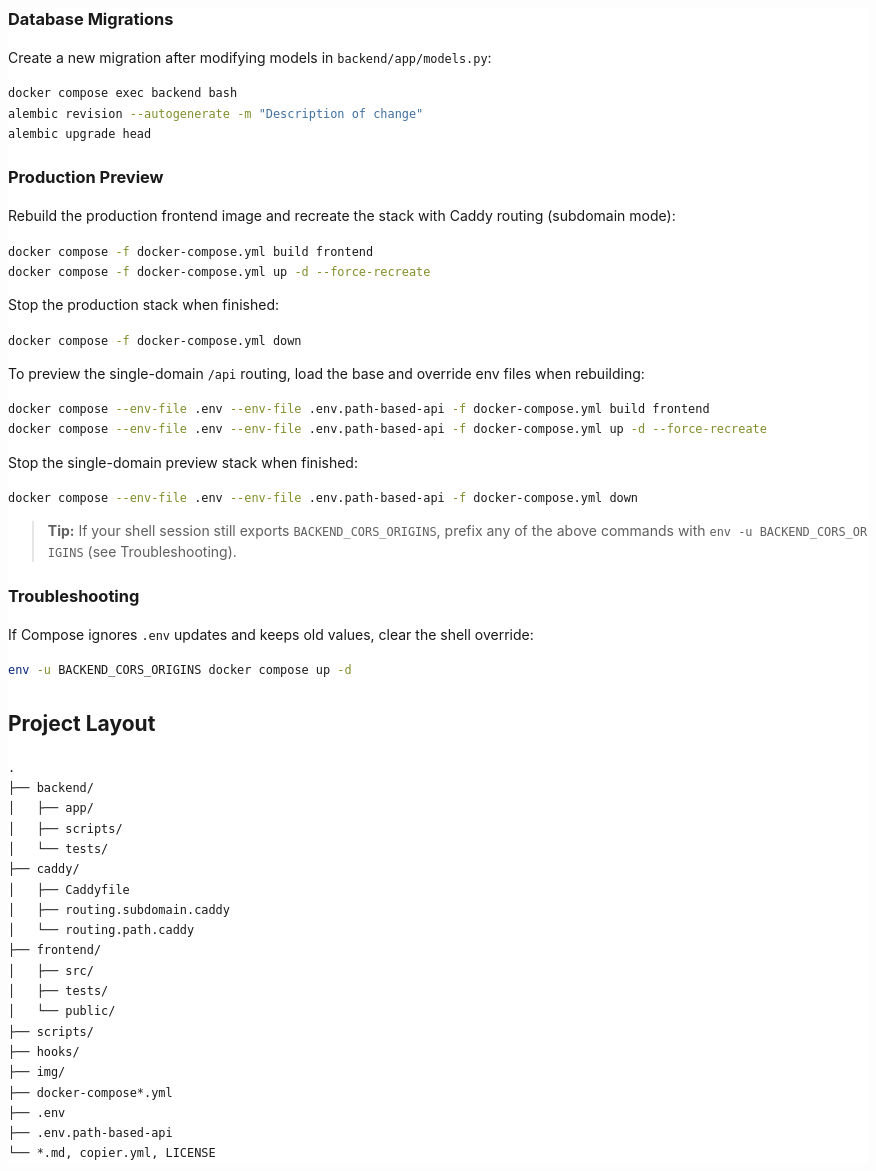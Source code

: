### Database Migrations

Create a new migration after modifying models in `backend/app/models.py`:
```bash
docker compose exec backend bash
alembic revision --autogenerate -m "Description of change"
alembic upgrade head
```

### Production Preview

Rebuild the production frontend image and recreate the stack with Caddy routing (subdomain mode):
```bash
docker compose -f docker-compose.yml build frontend
docker compose -f docker-compose.yml up -d --force-recreate
```

Stop the production stack when finished:
```bash
docker compose -f docker-compose.yml down
```

To preview the single-domain `/api` routing, load the base and override env files when rebuilding:
```bash
docker compose --env-file .env --env-file .env.path-based-api -f docker-compose.yml build frontend
docker compose --env-file .env --env-file .env.path-based-api -f docker-compose.yml up -d --force-recreate
```

Stop the single-domain preview stack when finished:
```bash
docker compose --env-file .env --env-file .env.path-based-api -f docker-compose.yml down
```

> **Tip:** If your shell session still exports `BACKEND_CORS_ORIGINS`, prefix any of the above commands with `env -u BACKEND_CORS_ORIGINS` (see Troubleshooting).

### Troubleshooting

If Compose ignores `.env` updates and keeps old values, clear the shell override:
```bash
env -u BACKEND_CORS_ORIGINS docker compose up -d
```

## Project Layout

```text
.
├── backend/
│   ├── app/
│   ├── scripts/
│   └── tests/
├── caddy/
│   ├── Caddyfile
│   ├── routing.subdomain.caddy
│   └── routing.path.caddy
├── frontend/
│   ├── src/
│   ├── tests/
│   └── public/
├── scripts/
├── hooks/
├── img/
├── docker-compose*.yml
├── .env
├── .env.path-based-api
└── *.md, copier.yml, LICENSE
```
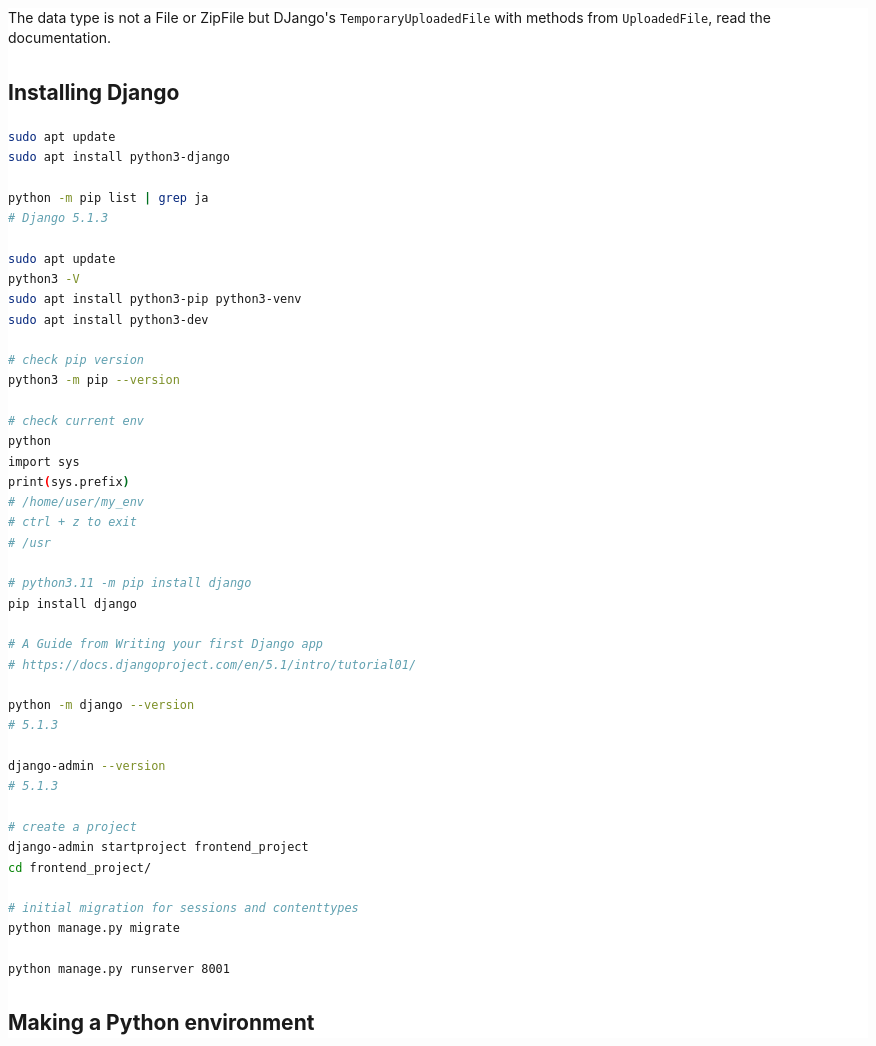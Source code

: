 The data type is not a File or ZipFile but DJango's `TemporaryUploadedFile` with methods from `UploadedFile`, read the documentation.

## Installing Django 

```sh
sudo apt update
sudo apt install python3-django

python -m pip list | grep ja
# Django 5.1.3

sudo apt update
python3 -V
sudo apt install python3-pip python3-venv
sudo apt install python3-dev

# check pip version
python3 -m pip --version

# check current env
python
import sys
print(sys.prefix)
# /home/user/my_env
# ctrl + z to exit
# /usr

# python3.11 -m pip install django
pip install django

# A Guide from Writing your first Django app
# https://docs.djangoproject.com/en/5.1/intro/tutorial01/

python -m django --version
# 5.1.3

django-admin --version
# 5.1.3

# create a project
django-admin startproject frontend_project
cd frontend_project/

# initial migration for sessions and contenttypes
python manage.py migrate

python manage.py runserver 8001
```

## Making a Python environment
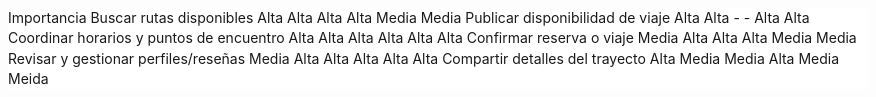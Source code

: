 <th>Importancia</th>
</tr>
</thead>
<tbody>
<tr>
<td>Buscar rutas disponibles</td>
<td>Alta</td>
<td>Alta</td>
<td>Alta</td>
<td>Alta</td>
<td>Media</td>
<td>Media</td>
</tr>
<tr>
<td>Publicar disponibilidad de viaje</td>
<td>Alta</td>
<td>Alta</td>
<td>-</td>
<td>-</td>
<td>Alta</td>
<td>Alta</td>
</tr>
<tr>
<td>Coordinar horarios y puntos de encuentro</td>
<td>Alta</td>
<td>Alta</td>
<td>Alta</td>
<td>Alta</td>
<td>Alta</td>
<td>Alta</td>
</tr>
<tr>
<td>Confirmar reserva o viaje</td>
<td>Media</td>
<td>Alta</td>
<td>Alta</td>
<td>Alta</td>
<td>Media</td>
<td>Media</td>
</tr>
<tr>
<td>Revisar y gestionar perfiles/rese&ntilde;as</td>
<td>Media</td>
<td>Alta</td>
<td>Alta</td>
<td>Alta</td>
<td>Alta</td>
<td>Alta</td>
</tr>
<tr>
<td>Compartir detalles del trayecto</td>
<td>Alta</td>
<td>Media</td>
<td>Media</td>
<td>Alta</td>
<td>Media</td>
<td>Meida</td>
</tr>
</tbody>
</table>
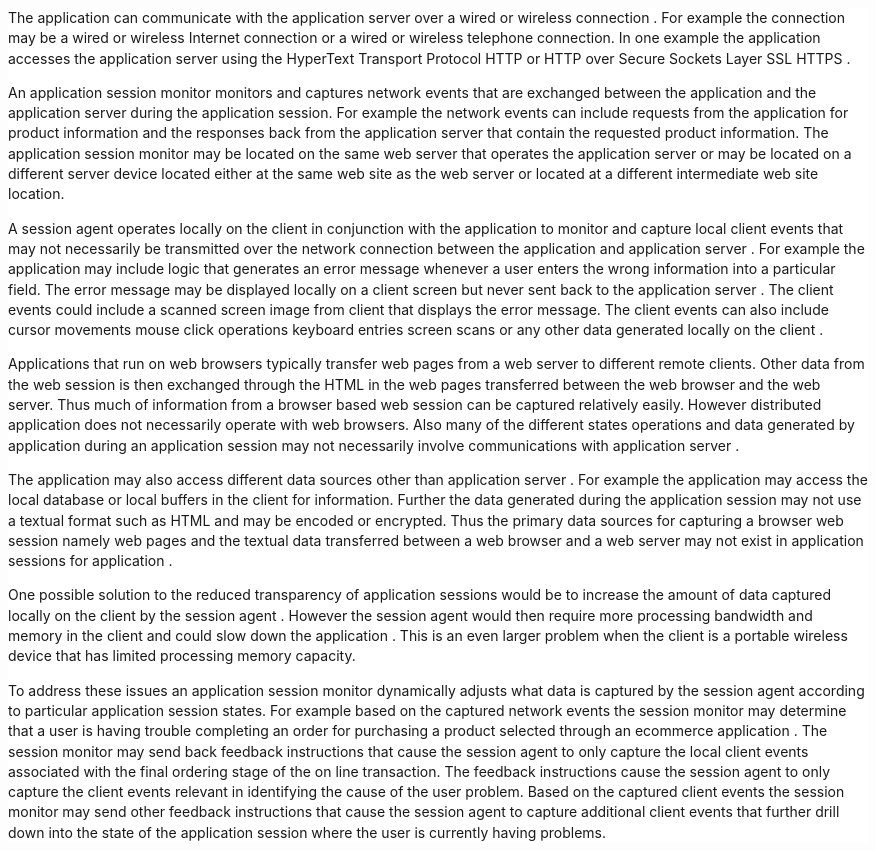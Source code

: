 The application can communicate with the application server over a wired or wireless connection . For example the connection may be a wired or wireless Internet connection or a wired or wireless telephone connection. In one example the application accesses the application server using the HyperText Transport Protocol HTTP or HTTP over Secure Sockets Layer SSL HTTPS .

An application session monitor monitors and captures network events that are exchanged between the application and the application server during the application session. For example the network events can include requests from the application for product information and the responses back from the application server that contain the requested product information. The application session monitor may be located on the same web server that operates the application server or may be located on a different server device located either at the same web site as the web server or located at a different intermediate web site location.

A session agent operates locally on the client in conjunction with the application to monitor and capture local client events that may not necessarily be transmitted over the network connection between the application and application server . For example the application may include logic that generates an error message whenever a user enters the wrong information into a particular field. The error message may be displayed locally on a client screen but never sent back to the application server . The client events could include a scanned screen image from client that displays the error message. The client events can also include cursor movements mouse click operations keyboard entries screen scans or any other data generated locally on the client .

Applications that run on web browsers typically transfer web pages from a web server to different remote clients. Other data from the web session is then exchanged through the HTML in the web pages transferred between the web browser and the web server. Thus much of information from a browser based web session can be captured relatively easily. However distributed application does not necessarily operate with web browsers. Also many of the different states operations and data generated by application during an application session may not necessarily involve communications with application server .

The application may also access different data sources other than application server . For example the application may access the local database or local buffers in the client for information. Further the data generated during the application session may not use a textual format such as HTML and may be encoded or encrypted. Thus the primary data sources for capturing a browser web session namely web pages and the textual data transferred between a web browser and a web server may not exist in application sessions for application .

One possible solution to the reduced transparency of application sessions would be to increase the amount of data captured locally on the client by the session agent . However the session agent would then require more processing bandwidth and memory in the client and could slow down the application . This is an even larger problem when the client is a portable wireless device that has limited processing memory capacity.

To address these issues an application session monitor dynamically adjusts what data is captured by the session agent according to particular application session states. For example based on the captured network events the session monitor may determine that a user is having trouble completing an order for purchasing a product selected through an ecommerce application . The session monitor may send back feedback instructions that cause the session agent to only capture the local client events associated with the final ordering stage of the on line transaction. The feedback instructions cause the session agent to only capture the client events relevant in identifying the cause of the user problem. Based on the captured client events the session monitor may send other feedback instructions that cause the session agent to capture additional client events that further drill down into the state of the application session where the user is currently having problems.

========================

Assignment: Repeat the records in full and exactly, leaving every picture out.

Answer:
Source code

:### Database Migrations

Create a new migration after modifying models in `backend/app/models.py`:
```bash
docker compose exec backend bash
alembic revision --autogenerate -m "Description of change"
alembic upgrade head
```

### Production Preview

Rebuild the production frontend image and recreate the stack with Caddy routing (subdomain mode):
```bash
docker compose -f docker-compose.yml build frontend
docker compose -f docker-compose.yml up -d --force-recreate
```

Stop the production stack when finished:
```bash
docker compose -f docker-compose.yml down
```

To preview the single-domain `/api` routing, load the base and override env files when rebuilding:
```bash
docker compose --env-file .env --env-file .env.path-based-api -f docker-compose.yml build frontend
docker compose --env-file .env --env-file .env.path-based-api -f docker-compose.yml up -d --force-recreate
```

Stop the single-domain preview stack when finished:
```bash
docker compose --env-file .env --env-file .env.path-based-api -f docker-compose.yml down
```

> **Tip:** If your shell session still exports `BACKEND_CORS_ORIGINS`, prefix any of the above commands with `env -u BACKEND_CORS_ORIGINS` (see Troubleshooting).

### Troubleshooting

If Compose ignores `.env` updates and keeps old values, clear the shell override:
```bash
env -u BACKEND_CORS_ORIGINS docker compose up -d
```

## Project Layout

```text
.
├── backend/
│   ├── app/
│   ├── scripts/
│   └── tests/
├── caddy/
│   ├── Caddyfile
│   ├── routing.subdomain.caddy
│   └── routing.path.caddy
├── frontend/
│   ├── src/
│   ├── tests/
│   └── public/
├── scripts/
├── hooks/
├── img/
├── docker-compose*.yml
├── .env
├── .env.path-based-api
└── *.md, copier.yml, LICENSE
```
Source code

: The data type is not a File or ZipFile but DJango's `TemporaryUploadedFile` with methods from `UploadedFile`, read the documentation.

## Installing Django 

```sh
sudo apt update
sudo apt install python3-django

python -m pip list | grep ja
# Django 5.1.3

sudo apt update
python3 -V
sudo apt install python3-pip python3-venv
sudo apt install python3-dev

# check pip version
python3 -m pip --version

# check current env
python
import sys
print(sys.prefix)
# /home/user/my_env
# ctrl + z to exit
# /usr

# python3.11 -m pip install django
pip install django

# A Guide from Writing your first Django app
# https://docs.djangoproject.com/en/5.1/intro/tutorial01/

python -m django --version
# 5.1.3

django-admin --version
# 5.1.3

# create a project
django-admin startproject frontend_project
cd frontend_project/

# initial migration for sessions and contenttypes
python manage.py migrate

python manage.py runserver 8001
```

## Making a Python environment
Source code

: <th>Importancia</th>
</tr>
</thead>
<tbody>
<tr>
<td>Buscar rutas disponibles</td>
<td>Alta</td>
<td>Alta</td>
<td>Alta</td>
<td>Alta</td>
<td>Media</td>
<td>Media</td>
</tr>
<tr>
<td>Publicar disponibilidad de viaje</td>
<td>Alta</td>
<td>Alta</td>
<td>-</td>
<td>-</td>
<td>Alta</td>
<td>Alta</td>
</tr>
<tr>
<td>Coordinar horarios y puntos de encuentro</td>
<td>Alta</td>
<td>Alta</td>
<td>Alta</td>
<td>Alta</td>
<td>Alta</td>
<td>Alta</td>
</tr>
<tr>
<td>Confirmar reserva o viaje</td>
<td>Media</td>
<td>Alta</td>
<td>Alta</td>
<td>Alta</td>
<td>Media</td>
<td>Media</td>
</tr>
<tr>
<td>Revisar y gestionar perfiles/rese&ntilde;as</td>
<td>Media</td>
<td>Alta</td>
<td>Alta</td>
<td>Alta</td>
<td>Alta</td>
<td>Alta</td>
</tr>
<tr>
<td>Compartir detalles del trayecto</td>
<td>Alta</td>
<td>Media</td>
<td>Media</td>
<td>Alta</td>
<td>Media</td>
<td>Meida</td>
</tr>
</tbody>
</table>
Source code

: The application can communicate with the application server over a wired or wireless connection . For example the connection may be a wired or wireless Internet connection or a wired or wireless telephone connection. In one example the application accesses the application server using the HyperText Transport Protocol HTTP or HTTP over Secure Sockets Layer SSL HTTPS .

An application session monitor monitors and captures network events that are exchanged between the application and the application server during the application session. For example the network events can include requests from the application for product information and the responses back from the application server that contain the requested product information. The application session monitor may be located on the same web server that operates the application server or may be located on a different server device located either at the same web site as the web server or located at a different intermediate web site location.

A session agent operates locally on the client in conjunction with the application to monitor and capture local client events that may not necessarily be transmitted over the network connection between the application and application server . For example the application may include logic that generates an error message whenever a user enters the wrong information into a particular field. The error message may be displayed locally on a client screen but never sent back to the application server . The client events could include a scanned screen image from client that displays the error message. The client events can also include cursor movements mouse click operations keyboard entries screen scans or any other data generated locally on the client .

Applications that run on web browsers typically transfer web pages from a web server to different remote clients. Other data from the web session is then exchanged through the HTML in the web pages transferred between the web browser and the web server. Thus much of information from a browser based web session can be captured relatively easily. However distributed application does not necessarily operate with web browsers. Also many of the different states operations and data generated by application during an application session may not necessarily involve communications with application server .

The application may also access different data sources other than application server . For example the application may access the local database or local buffers in the client for information. Further the data generated during the application session may not use a textual format such as HTML and may be encoded or encrypted. Thus the primary data sources for capturing a browser web session namely web pages and the textual data transferred between a web browser and a web server may not exist in application sessions for application .

One possible solution to the reduced transparency of application sessions would be to increase the amount of data captured locally on the client by the session agent . However the session agent would then require more processing bandwidth and memory in the client and could slow down the application . This is an even larger problem when the client is a portable wireless device that has limited processing memory capacity.

To address these issues an application session monitor dynamically adjusts what data is captured by the session agent according to particular application session states. For example based on the captured network events the session monitor may determine that a user is having trouble completing an order for purchasing a product selected through an ecommerce application . The session monitor may send back feedback instructions that cause the session agent to only capture the local client events associated with the final ordering stage of the on line transaction. The feedback instructions cause the session agent to only capture the client events relevant in identifying the cause of the user problem. Based on the captured client events the session monitor may send other feedback instructions that cause the session agent to capture additional client events that further drill down into the state of the application session where the user is currently having problems.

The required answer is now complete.